Shinichi Atobe

In dance music, anonymity used to be a currency as stable as gold. To be a “mysterious techno artist” was to present an alpha confidence about the only thing that mattered: the music. For some, it was an anti-commercial gesture. Detroit’s Mike Banks held that concealing his face emphasized the durability of his talent, “because as a man you’re frail, but your work can stay in humanity forever, like the Egyptians,” the Underground Resistance member told The Wire in 2007. But somewhere along the way, self-effacement among techno artists became an increasingly silly cliché, a Shutterstock image for a Berlin DJ starter pack. The pursuit of facelessness has occasionally cannibalized dance music’s Black heritage; some white producers have adopted racially ambiguous pseudonyms in the name of cultivating mystique. At a moment where Black techno artists are spotlighting their identity to re-center their position in dance music, a stronger desire for attribution is, to borrow a good line from Twitter, probably the energy we need right now.

If secrecy’s stock is plummeting in electronic music, it’s been interesting to see Shinichi Atobe, a famously mysterious techno artist, beginning to open up. His new album, Yes, arrives with the same sunny disposition of its housey predecessor, 2018’s Heat, and a rare headshot of the Saitama-based producer—included, possibly, as a response to rumors he is actually his sometime Chain Reaction labelmate Vainqueur. Sloughing off the dub techno of Atobe’s first two records, Ship-Scope and Butterfly Effect—between which lay a 13-year gap and not a single word from the artist—his latest LP is closer in style to house aesthetes like DJ Sprinkles or the late Boston producer Callisto. Where Yes stands apart is in its inherent optimism—in a couple cases, the mood comes close to a deep contentment. On “Lake 2,” piano and organ keys skate with the ease of Moon Safari-era Air or Italo house producer Don Carlos. In the hands of an extrovert, “Yes” might have been called “Yay!”—its descending, major-key piano chords evoke an everyman joy, while a whistling harmony seems ready to swing open a studio door and say, “Honey, I’m home!”

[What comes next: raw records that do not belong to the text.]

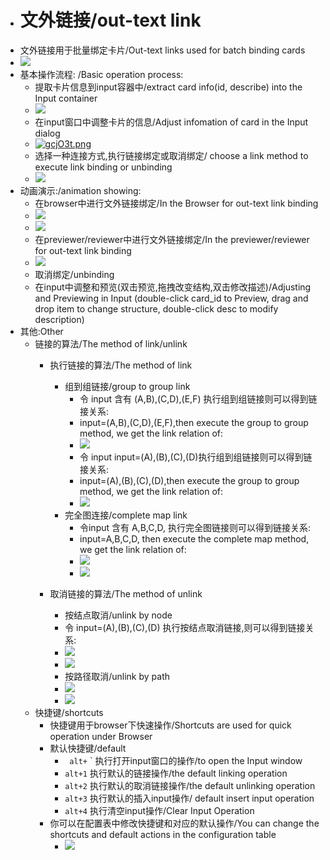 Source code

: - # 文外链接/out-text link
- 文外链接用于批量绑定卡片/Out-text links used for batch binding cards
- ![](https://s3.ax1x.com/2021/02/19/yhO6RH.gif)
- 基本操作流程: /Basic operation process:
  - 提取卡片信息到input容器中/extract card info(id, describe) into the Input container
  - <img src="https://s3.ax1x.com/2021/02/04/ylTGS1.gif">
  - 在input窗口中调整卡片的信息/Adjust infomation of card in the Input dialog
  - <a href="https://imgtu.com/i/gcjO3t"><img src="https://z3.ax1x.com/2021/05/16/gcjO3t.png" alt="gcjO3t.png" border="0" /></a>
  - 选择一种连接方式,执行链接绑定或取消绑定/ choose a link method to execute link binding or unbinding
  - ![](https://z3.ax1x.com/2021/05/16/gcjzDS.png)
- 动画演示:/animation showing:
  - 在browser中进行文外链接绑定/In the Browser for out-text link binding
  - ![](https://z3.ax1x.com/2021/05/16/gcv7rT.png)
  - ![](https://z3.ax1x.com/2021/05/16/gcxLOf.png)
  - 在previewer/reviewer中进行文外链接绑定/In the previewer/reviewer for out-text link binding
  - ![](https://z3.ax1x.com/2021/05/16/gcznh9.png)
  - 取消绑定/unbinding
  - 在input中调整和预览(双击预览,拖拽改变结构,双击修改描述)/Adjusting and Previewing in Input (double-click card_id to Preview, drag and drop item to change structure, double-click desc to modify description)
- 其他:Other
  - 链接的算法/The method of link/unlink
    - 执行链接的算法/The method of link
      - 组到组链接/group to group link
        - 令 input 含有 (A,B),(C,D),(E,F) 执行组到组链接则可以得到链接关系:
        - input=(A,B),(C,D),(E,F),then execute the  group to group  method, we get the link relation of: 
        - <img src="https://s3.ax1x.com/2021/02/04/yla4JA.png">
        - 令 input input=(A),(B),(C),(D)执行组到组链接则可以得到链接关系:
        - input=(A),(B),(C),(D),then execute the  group to group  method, we get the link relation of: 
        - <img src="https://s3.ax1x.com/2021/02/04/yla5RI.png">
      - 完全图连接/complete map link
        - 令input 含有 A,B,C,D, 执行完全图链接则可以得到链接关系:
        - input=A,B,C,D, then execute the complete map method, we get the link relation of: 
        - <img src="https://s3.ax1x.com/2021/02/04/ylahid.png">
        - <img src="https://s3.ax1x.com/2021/02/04/ylaTQP.png">


    - 取消链接的算法/The method of unlink 
        - 按结点取消/unlink by node
        - 令 input=(A),(B),(C),(D) 执行按结点取消链接,则可以得到链接关系:
      - <img src="https://s3.ax1x.com/2021/02/04/yla7sf.png">
      - <img src="https://s3.ax1x.com/2021/02/04/ylaqeS.png">
      - 按路径取消/unlink by path
      - <img src="https://s3.ax1x.com/2021/02/04/ylaOoQ.png">
      - <img src="https://s3.ax1x.com/2021/02/04/ylajij.png">
  - 快捷键/shortcuts
    - 快捷键用于browser下快速操作/Shortcuts are used for quick operation under Browser
    - 默认快捷键/default
      - ` alt+` ` 执行打开input窗口的操作/to open the Input window
      - `alt+1` 执行默认的链接操作/the default linking operation
      - `alt+2` 执行默认的取消链接操作/the default unlinking operation
      - `alt+3` 执行默认的插入input操作/ default insert input operation
      - `alt+4` 执行清空input操作/Clear Input Operation
    - 你可以在配置表中修改快捷键和对应的默认操作/You can change the shortcuts and default actions in the configuration table
      - ![](https://z3.ax1x.com/2021/05/16/ggSM5Q.png) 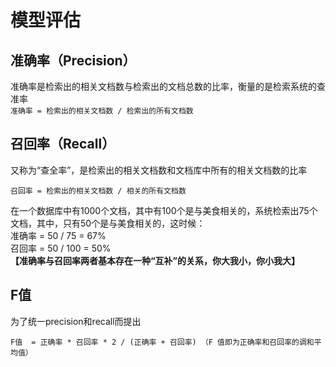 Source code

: # 模型评估  
## 准确率（Precision）  
准确率是检索出的相关文档数与检索出的文档总数的比率，衡量的是检索系统的查准率  
`准确率 = 检索出的相关文档数 / 检索出的所有文档数`  
## 召回率（Recall）  
又称为“查全率”，是检索出的相关文档数和文档库中所有的相关文档数的比率  
  
  
`召回率 = 检索出的相关文档数 / 相关的所有文档数`  
  
  

在一个数据库中有1000个文档，其中有100个是与美食相关的，系统检索出75个文档，其中，只有50个是与美食相关的，这时候：  
准确率 = 50 / 75 = 67%  
召回率 = 50 / 100 = 50%  
**【准确率与召回率两者基本存在一种“互补”的关系，你大我小，你小我大】**  
## F值  
为了统一precision和recall而提出  
  
  
`F值  = 正确率 * 召回率 * 2 / (正确率 + 召回率) （F 值即为正确率和召回率的调和平均值）  
`
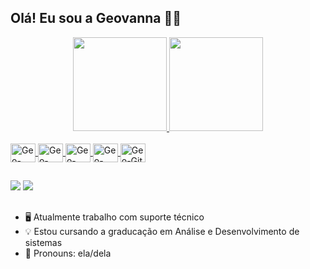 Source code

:## Olá! Eu sou a Geovanna 👨‍💻

<div align="center">
  <a href="https://github.com/geovannax">
  <img height="150em" src="https://github-readme-stats.vercel.app/api?username=geovannax&show_icons=true&theme=dracula&include_all_commits=true&count_private=true"/>
  <img height="150em" src="https://github-readme-stats.vercel.app/api/top-langs/?username=geovannax&layout=compact&langs_count=7&theme=dark"/>
</div>
<div style="display: inline_block"><br>
  <img align="center" alt="Geo-Java" height="30" width="40" src="https://cdn.jsdelivr.net/gh/devicons/devicon/icons/java/java-original.svg">
  <img align="center" alt="Geo-Spring" height="30" width="40" src="https://cdn.jsdelivr.net/gh/devicons/devicon/icons/spring/spring-original.svg">
  <img align="center" alt="Geo-Ubunto" height="30" width="40" src="https://cdn.jsdelivr.net/gh/devicons/devicon/icons/ubuntu/ubuntu-plain.svg">
  <img align="center" alt="Geo-Linux" height="30" width="40" src="https://cdn.jsdelivr.net/gh/devicons/devicon/icons/linux/linux-original.svg">
  <img align="center" alt="Geo-Git" height="30" width="40" src="https://cdn.jsdelivr.net/gh/devicons/devicon/icons/git/git-original.svg">
</div>
  
##
  
  
<div>  
   <a href = "mailto:assisgeovannaif@gmail.com"><img src="https://img.shields.io/badge/-Gmail-%23333?style=for-the-badge&logo=gmail&logoColor=red" target="_blank"></a>
     <a href="https://www.linkedin.com/in/geovanna-assis-09ab6a1b7" target="_blank"><img src="https://img.shields.io/badge/-LinkedIn-%230077B5?style=for-the-badge&logo=linkedin&logoColor=white" target="_blank"></a> 
  </div>
  
  ##
  
- 🖥️ Atualmente trabalho com suporte técnico 
- 💡 Estou cursando a graducação em Análise e Desenvolvimento de sistemas 
- 🦾 Pronouns: ela/dela
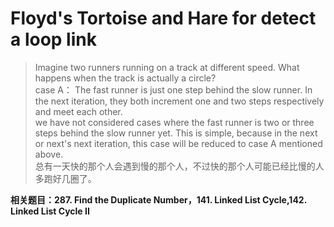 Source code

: # Floyd's Tortoise and Hare for detect a loop link

> Imagine two runners running on a track at different speed. What happens when the track is actually a circle?  
 case A： The fast runner is just one step behind the slow runner. In the next iteration, they both increment one and two steps respectively and meet each other.  
we have not considered cases where the fast runner is two or three steps behind the slow runner yet. This is simple, because in the next or next's next iteration, this case will be reduced to case A mentioned above.  
总有一天快的那个人会遇到慢的那个人，不过快的那个人可能已经比慢的人多跑好几圈了。

**相关题目：287. Find the Duplicate Number，141. Linked List Cycle,142. Linked List Cycle II**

However much Atobe’s music has changed, it’s still recognizably his in at least one way: those sharp, throat-tickling trebles that could make a stone cough. They’re an acquired taste. Matt Colton, the mastering engineer for most of Atobe’s records, admitted treating Butterfly Effect’s “bright,” “cold-sounding” pre-masters with warmer mids and fatter lows. Even if we accept that Atobe’s nettling claps and rimshots are a feature rather than a bug, Yes’s hi-fi polish intuitively seems like a less forgiving environment. Somehow, though, it comes together, thanks to some nice contrasts of space and texture. “Lake 2”’s shaker has a satisfying safety-match scrape, and works as a gentle brake on Atobe’s cruising keys. And the mallets on “Rain 3,” which might remind you of a cartoon spider scrambling out of a bathtub, are set amid floaty, holographic synth figures. You may notice that the trebles are slightly softer than usual. With a couple of comparable tracks on Heat—especially “Heat 4”—the effect could be like having your skull scratched from the inside.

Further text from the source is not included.